In the meantime, the police seem to be able to skip the whole prosecution and court system to impose their own punishments through the procedure termed ‘Out-of-court-disposals’ (OOCD) which has been in place since 2008. This diverts offenders away from formal prosecution have been in place for over a decade, and most recognise that they are an appropriate way of lessening the burden on the courts, while appropriately dealing with low-level crimes. They have been especially useful in curbing the criminalisation of young people. Conditions can be applied, usually in consultation with victims and where appropriate youth services. These include writing letters of apology, making restitution, paying for damage, and so on. However, further changes in 2023 mean that adults who are cautioned by police could additionally be fined or serve up to 20 hours in unpaid work. These sorts of penalties have previously only been open to judicial sentencers. The imposition of unpaid work, admittedly for usually many more than 20 hours, has been previously reserved for more than low-level offending. It would not normally be imposed without a report from the probation service.

The new system by-passes the CPS, the probation service, and the courts. Many will see the point in allowing the police the discretion to charge, so long as conviction rates do not fall as a result, but the more contentious rights of the police being allowed to impose unpaid work and other punishments seems to have slipped by with very little comment.
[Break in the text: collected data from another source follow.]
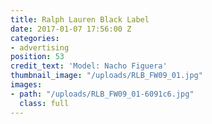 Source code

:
 ```yaml
---
title: Ralph Lauren Black Label
date: 2017-01-07 17:56:00 Z
categories:
- advertising
position: 53
credit_text: 'Model: Nacho Figuera'
thumbnail_image: "/uploads/RLB_FW09_01.jpg"
images:
- path: "/uploads/RLB_FW09_01-6091c6.jpg"
  class: full
---
```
OOCD, speedier charging decisions (with either police or CPS acting as gatekeeper), and other innovations may and should bring swifter justice for more victims and appropriate punishments for wrongdoers, however, they cannot be at the expense of bypassing the established procedures and protections offered by public interest threshold tests or judicial processes.

 

(Source: Article published in History & Policy, 28 February 2023)

 

A photo of Professor Barry Godfrey in front of a bookcase.

Biography

Professor Barry Godfrey is Professor of Social Justice at the University of Liverpool and Deputy Chair of the Cheshire magistracy. He has published over twenty books on crime and offending. He works on modern high harm offenders in partnership with various police forces; and carries out historical research on crime and disadvantage in Australia, North America, China, the Netherlands and Kazakhstan. His latest co-authored book is Penal Servitude: Convict and long-term imprisonment, 1853-1948 (2022).